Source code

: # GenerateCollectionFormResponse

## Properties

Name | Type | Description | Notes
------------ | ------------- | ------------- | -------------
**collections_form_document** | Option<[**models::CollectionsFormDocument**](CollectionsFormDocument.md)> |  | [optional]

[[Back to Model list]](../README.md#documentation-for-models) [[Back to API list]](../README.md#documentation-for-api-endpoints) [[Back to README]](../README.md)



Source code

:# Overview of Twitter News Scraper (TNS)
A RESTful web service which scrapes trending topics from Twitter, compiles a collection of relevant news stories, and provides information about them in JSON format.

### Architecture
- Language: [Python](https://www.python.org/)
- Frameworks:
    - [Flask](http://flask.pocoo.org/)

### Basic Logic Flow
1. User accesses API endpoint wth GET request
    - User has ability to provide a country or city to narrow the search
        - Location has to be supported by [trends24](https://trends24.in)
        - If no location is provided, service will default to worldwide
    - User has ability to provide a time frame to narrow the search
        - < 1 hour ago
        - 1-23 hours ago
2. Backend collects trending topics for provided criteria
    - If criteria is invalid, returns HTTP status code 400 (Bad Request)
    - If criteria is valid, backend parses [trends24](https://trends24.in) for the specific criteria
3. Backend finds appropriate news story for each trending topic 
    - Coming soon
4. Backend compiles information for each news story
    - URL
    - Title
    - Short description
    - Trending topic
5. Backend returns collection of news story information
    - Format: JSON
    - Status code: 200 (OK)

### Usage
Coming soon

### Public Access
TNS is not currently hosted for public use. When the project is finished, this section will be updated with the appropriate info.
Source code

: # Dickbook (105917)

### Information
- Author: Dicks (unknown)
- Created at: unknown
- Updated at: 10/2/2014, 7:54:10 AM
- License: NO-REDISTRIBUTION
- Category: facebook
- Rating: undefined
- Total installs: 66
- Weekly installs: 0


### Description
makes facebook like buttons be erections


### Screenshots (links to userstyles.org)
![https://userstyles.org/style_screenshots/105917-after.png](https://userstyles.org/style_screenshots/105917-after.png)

--

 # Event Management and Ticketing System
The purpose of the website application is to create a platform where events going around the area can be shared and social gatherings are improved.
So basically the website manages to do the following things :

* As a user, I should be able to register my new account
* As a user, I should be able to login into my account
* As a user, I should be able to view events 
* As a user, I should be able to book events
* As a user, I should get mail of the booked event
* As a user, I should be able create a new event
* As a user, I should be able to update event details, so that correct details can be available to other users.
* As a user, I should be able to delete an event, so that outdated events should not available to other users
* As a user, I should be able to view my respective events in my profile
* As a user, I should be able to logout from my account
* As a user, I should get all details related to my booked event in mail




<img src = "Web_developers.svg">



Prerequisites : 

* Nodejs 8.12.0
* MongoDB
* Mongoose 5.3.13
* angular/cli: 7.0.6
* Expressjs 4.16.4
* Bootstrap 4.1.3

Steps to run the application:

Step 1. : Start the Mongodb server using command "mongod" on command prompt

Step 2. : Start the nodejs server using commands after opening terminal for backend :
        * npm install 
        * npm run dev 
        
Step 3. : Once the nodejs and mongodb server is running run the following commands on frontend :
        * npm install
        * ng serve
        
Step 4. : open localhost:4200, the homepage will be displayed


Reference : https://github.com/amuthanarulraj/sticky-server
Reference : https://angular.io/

**THE TASK:** Each line in the material with "appropriate" in it must be reported.

**COMPLETED EXERCISE:**
3. Backend finds appropriate news story for each trending topic 
TNS is not currently hosted for public use. When the project is finished, this section will be updated with the appropriate info.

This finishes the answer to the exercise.